■ RECORDED INFORMATION ■
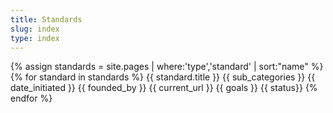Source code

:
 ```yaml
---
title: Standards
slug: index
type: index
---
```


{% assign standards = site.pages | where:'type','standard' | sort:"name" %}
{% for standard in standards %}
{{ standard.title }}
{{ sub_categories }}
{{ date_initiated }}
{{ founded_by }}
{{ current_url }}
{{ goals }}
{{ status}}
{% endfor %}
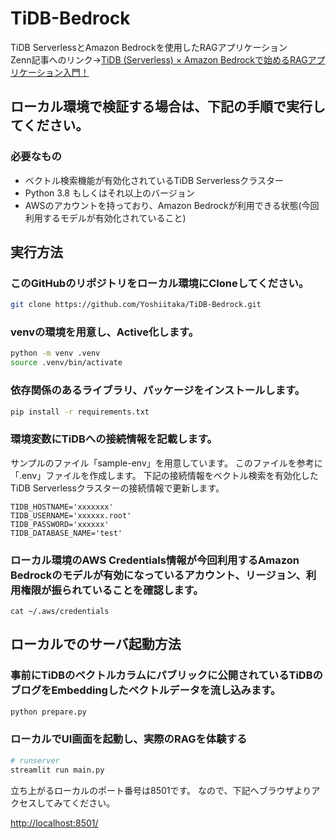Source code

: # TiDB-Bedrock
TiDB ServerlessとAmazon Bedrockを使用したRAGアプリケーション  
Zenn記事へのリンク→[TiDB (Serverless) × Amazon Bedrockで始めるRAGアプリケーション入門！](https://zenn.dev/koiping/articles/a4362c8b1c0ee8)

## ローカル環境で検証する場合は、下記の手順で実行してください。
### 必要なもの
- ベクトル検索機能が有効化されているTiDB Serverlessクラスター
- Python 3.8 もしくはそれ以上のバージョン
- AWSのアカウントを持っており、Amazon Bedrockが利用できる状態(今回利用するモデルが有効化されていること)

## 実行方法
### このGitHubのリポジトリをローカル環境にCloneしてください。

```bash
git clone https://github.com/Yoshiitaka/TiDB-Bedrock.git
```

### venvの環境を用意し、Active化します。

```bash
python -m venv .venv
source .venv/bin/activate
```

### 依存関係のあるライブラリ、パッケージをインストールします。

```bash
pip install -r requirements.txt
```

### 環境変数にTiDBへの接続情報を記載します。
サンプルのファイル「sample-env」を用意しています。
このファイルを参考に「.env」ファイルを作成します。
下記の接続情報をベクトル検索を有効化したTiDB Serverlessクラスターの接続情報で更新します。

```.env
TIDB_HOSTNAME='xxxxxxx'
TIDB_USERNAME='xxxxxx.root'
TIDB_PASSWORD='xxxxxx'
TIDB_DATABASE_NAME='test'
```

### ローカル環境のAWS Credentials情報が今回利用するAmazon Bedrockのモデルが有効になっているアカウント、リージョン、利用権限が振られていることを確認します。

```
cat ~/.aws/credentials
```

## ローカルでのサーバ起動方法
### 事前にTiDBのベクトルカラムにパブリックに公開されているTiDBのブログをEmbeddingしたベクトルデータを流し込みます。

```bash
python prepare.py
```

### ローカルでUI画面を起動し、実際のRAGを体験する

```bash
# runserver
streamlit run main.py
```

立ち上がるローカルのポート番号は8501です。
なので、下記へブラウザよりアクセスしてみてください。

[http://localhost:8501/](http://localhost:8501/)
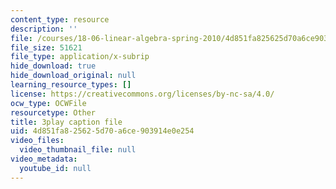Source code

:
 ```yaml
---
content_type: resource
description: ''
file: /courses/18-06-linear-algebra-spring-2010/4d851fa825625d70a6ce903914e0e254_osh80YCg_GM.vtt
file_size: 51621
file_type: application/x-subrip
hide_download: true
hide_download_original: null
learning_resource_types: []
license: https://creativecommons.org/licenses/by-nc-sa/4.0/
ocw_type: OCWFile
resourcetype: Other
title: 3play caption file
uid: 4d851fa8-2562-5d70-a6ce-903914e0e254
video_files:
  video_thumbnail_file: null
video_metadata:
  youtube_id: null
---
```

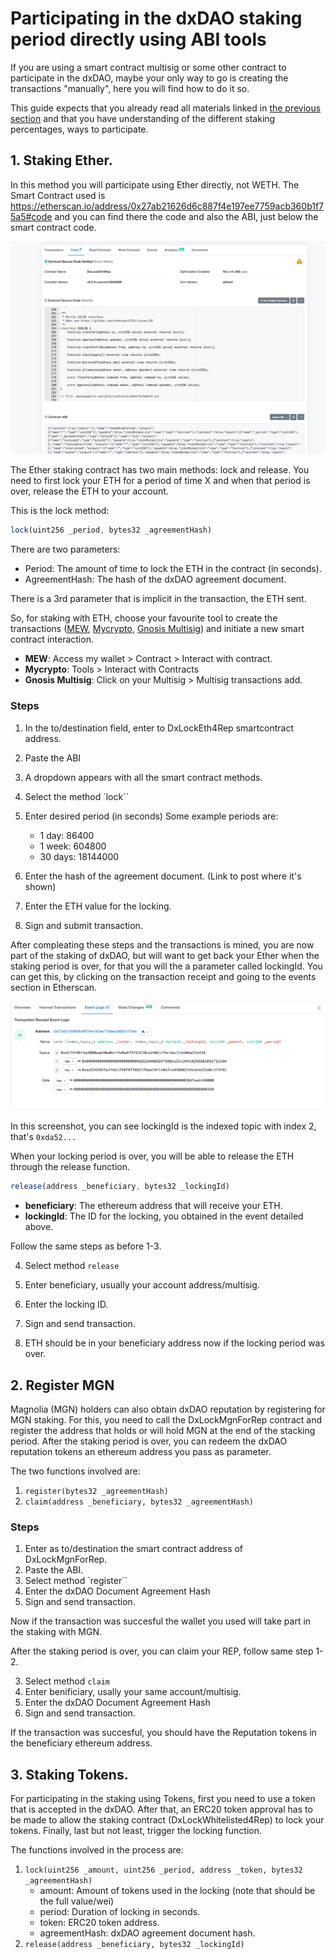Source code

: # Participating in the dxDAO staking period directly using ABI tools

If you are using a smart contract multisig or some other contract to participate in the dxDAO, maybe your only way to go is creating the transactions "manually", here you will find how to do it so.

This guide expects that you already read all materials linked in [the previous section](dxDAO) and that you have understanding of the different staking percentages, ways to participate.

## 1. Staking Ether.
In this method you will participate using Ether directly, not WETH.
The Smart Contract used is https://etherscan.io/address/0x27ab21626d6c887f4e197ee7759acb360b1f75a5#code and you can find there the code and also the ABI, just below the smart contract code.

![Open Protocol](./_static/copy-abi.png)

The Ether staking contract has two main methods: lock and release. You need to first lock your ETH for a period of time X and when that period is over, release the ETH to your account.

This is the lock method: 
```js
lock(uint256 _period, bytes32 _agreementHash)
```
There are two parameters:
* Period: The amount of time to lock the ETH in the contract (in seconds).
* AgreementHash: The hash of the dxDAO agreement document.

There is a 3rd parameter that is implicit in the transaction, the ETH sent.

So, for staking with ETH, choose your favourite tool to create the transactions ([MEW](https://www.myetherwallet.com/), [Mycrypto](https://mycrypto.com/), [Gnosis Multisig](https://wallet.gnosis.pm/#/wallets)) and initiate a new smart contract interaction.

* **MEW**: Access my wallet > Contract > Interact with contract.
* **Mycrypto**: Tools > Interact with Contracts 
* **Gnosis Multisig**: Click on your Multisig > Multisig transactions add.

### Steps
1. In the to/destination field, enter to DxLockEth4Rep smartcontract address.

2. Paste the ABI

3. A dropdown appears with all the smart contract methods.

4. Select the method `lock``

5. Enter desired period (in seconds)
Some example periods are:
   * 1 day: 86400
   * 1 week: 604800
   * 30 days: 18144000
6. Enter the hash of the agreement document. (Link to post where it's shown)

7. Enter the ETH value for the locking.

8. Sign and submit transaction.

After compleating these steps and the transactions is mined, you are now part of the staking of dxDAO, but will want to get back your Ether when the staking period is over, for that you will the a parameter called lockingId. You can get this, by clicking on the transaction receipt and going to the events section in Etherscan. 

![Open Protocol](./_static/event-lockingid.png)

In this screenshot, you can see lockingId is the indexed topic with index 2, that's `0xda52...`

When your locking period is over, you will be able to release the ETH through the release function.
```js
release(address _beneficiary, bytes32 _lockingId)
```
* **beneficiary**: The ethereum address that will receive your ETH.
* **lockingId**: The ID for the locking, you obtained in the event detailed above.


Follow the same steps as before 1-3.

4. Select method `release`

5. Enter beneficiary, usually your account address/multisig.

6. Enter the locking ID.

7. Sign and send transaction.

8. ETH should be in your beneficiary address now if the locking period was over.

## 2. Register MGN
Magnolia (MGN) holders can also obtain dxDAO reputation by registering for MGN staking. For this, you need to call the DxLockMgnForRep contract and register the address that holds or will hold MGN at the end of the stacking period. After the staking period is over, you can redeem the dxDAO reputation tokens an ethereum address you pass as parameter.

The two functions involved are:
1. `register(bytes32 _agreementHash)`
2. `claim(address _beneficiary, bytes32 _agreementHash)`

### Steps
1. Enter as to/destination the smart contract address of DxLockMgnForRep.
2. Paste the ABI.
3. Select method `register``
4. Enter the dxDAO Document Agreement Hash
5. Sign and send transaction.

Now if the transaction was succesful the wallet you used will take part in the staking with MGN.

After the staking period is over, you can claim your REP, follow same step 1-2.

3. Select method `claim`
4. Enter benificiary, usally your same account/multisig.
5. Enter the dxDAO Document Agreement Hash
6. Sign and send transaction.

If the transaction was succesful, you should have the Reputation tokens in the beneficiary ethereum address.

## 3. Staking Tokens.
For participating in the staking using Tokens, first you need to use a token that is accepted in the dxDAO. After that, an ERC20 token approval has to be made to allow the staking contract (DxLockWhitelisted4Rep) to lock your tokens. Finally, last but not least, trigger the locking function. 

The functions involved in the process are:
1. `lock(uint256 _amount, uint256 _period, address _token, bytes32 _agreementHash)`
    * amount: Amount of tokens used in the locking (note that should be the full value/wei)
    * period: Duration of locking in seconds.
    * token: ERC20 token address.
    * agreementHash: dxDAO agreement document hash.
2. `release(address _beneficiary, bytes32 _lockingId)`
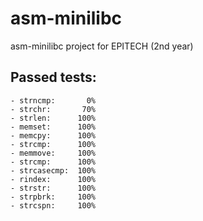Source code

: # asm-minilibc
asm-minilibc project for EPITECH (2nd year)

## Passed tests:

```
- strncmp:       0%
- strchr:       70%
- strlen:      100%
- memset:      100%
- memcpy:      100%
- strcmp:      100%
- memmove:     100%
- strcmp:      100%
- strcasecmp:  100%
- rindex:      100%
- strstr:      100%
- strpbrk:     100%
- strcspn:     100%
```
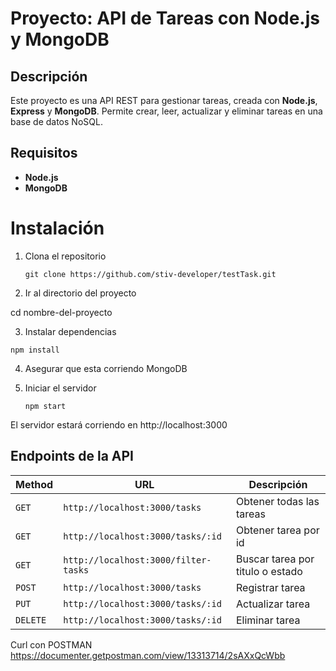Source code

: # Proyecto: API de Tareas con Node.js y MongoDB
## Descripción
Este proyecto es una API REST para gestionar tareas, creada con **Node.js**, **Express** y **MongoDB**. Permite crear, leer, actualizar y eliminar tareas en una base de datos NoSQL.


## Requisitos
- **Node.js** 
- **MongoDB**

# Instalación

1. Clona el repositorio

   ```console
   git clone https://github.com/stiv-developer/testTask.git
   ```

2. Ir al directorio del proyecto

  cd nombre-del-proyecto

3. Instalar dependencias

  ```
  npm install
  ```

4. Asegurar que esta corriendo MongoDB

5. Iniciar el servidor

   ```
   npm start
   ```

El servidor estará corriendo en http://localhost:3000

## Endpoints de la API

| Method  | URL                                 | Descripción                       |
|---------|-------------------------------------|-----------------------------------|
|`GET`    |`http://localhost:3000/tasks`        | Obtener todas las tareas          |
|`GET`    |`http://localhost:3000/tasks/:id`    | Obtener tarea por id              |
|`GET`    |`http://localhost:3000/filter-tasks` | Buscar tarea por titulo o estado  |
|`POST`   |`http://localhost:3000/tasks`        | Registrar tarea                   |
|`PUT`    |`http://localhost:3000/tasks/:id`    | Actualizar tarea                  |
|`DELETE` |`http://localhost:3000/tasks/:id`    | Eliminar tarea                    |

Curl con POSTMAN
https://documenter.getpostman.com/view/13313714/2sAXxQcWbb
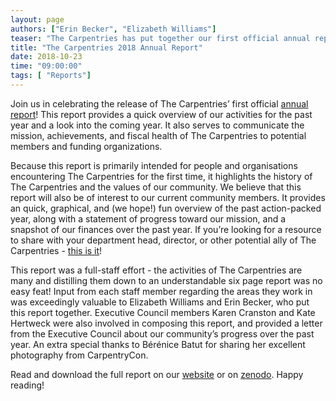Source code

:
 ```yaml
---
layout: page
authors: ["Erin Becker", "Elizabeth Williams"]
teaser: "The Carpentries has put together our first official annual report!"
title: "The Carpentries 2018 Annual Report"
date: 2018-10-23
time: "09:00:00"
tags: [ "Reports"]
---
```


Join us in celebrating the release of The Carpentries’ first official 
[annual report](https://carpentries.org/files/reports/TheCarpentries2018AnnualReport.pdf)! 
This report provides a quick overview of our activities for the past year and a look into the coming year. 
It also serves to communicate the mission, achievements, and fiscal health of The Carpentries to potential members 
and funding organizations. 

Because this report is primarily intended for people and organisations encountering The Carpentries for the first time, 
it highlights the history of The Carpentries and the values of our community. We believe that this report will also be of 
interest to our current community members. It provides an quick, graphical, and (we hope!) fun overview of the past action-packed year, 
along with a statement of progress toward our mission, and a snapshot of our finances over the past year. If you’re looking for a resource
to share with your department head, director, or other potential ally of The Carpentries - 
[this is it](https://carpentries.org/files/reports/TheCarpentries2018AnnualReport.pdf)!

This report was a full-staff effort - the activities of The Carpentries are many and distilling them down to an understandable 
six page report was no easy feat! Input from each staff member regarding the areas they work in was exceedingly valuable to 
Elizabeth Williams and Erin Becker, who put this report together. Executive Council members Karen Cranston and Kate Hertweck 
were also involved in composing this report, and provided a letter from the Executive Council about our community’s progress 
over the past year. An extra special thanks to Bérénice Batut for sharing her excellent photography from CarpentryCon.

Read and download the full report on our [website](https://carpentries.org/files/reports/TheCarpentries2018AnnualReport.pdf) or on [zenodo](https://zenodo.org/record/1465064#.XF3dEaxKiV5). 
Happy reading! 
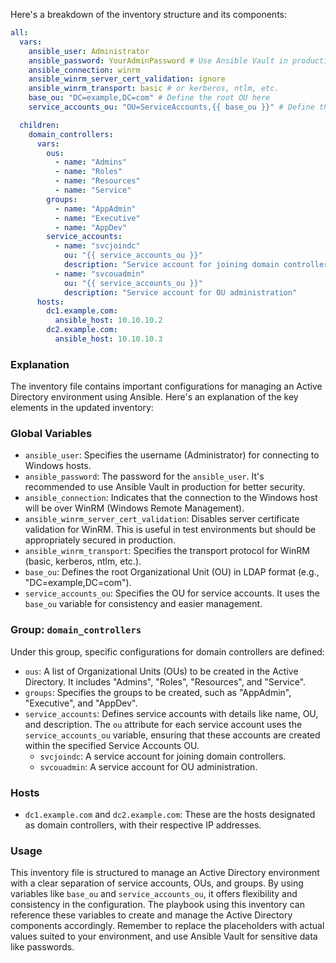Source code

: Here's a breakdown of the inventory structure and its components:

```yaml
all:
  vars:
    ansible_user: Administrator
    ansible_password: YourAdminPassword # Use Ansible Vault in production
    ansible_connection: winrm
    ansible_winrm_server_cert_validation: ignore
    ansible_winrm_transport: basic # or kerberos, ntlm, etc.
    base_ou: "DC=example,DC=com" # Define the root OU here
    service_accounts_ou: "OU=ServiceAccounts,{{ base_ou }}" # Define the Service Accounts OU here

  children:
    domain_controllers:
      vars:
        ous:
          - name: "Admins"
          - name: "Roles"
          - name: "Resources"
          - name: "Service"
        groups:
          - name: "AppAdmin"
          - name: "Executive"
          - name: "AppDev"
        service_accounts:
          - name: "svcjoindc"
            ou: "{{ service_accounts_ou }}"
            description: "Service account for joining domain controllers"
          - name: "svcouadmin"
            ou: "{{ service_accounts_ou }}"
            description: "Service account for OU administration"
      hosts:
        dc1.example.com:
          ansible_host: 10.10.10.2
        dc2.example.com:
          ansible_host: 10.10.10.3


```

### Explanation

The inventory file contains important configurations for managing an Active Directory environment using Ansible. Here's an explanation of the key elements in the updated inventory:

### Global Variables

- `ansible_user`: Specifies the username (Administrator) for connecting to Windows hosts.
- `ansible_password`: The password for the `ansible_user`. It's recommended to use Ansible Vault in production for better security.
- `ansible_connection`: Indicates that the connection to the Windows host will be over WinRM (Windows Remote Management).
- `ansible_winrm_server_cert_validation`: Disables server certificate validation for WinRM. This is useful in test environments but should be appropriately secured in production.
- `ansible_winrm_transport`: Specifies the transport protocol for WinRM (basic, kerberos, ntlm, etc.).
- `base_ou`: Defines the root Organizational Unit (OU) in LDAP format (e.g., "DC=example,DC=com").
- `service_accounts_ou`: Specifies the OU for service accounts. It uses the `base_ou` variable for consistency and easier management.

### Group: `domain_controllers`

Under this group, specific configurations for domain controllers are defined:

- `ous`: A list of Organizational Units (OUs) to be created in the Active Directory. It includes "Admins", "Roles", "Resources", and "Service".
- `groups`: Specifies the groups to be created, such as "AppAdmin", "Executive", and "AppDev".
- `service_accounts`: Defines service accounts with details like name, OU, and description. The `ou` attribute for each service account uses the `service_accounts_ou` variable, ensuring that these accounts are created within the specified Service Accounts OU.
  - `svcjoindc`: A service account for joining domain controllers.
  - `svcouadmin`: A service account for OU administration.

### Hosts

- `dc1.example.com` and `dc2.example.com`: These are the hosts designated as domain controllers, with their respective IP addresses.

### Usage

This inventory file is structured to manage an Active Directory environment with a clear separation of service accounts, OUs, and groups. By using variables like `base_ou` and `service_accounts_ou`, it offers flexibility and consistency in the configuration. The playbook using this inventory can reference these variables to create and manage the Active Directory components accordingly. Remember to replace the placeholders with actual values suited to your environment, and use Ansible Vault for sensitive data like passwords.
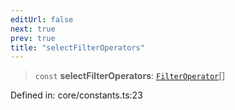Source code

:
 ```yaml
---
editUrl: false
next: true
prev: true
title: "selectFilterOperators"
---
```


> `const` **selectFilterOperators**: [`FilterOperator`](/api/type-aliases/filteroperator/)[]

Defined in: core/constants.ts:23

■ TASK DESCRIPTION ■
For this exercise, please output exactly the lines above starting at the line with "kerberos, ntlm, etc.)." and ending at the line with "Under this group, specific", ends included.

■ COMPLETED EXERCISE ■
- `ansible_winrm_transport`: Specifies the transport protocol for WinRM (basic, kerberos, ntlm, etc.).
- `base_ou`: Defines the root Organizational Unit (OU) in LDAP format (e.g., "DC=example,DC=com").
- `service_accounts_ou`: Specifies the OU for service accounts. It uses the `base_ou` variable for consistency and easier management.

### Group: `domain_controllers`

Under this group, specific configurations for domain controllers are defined:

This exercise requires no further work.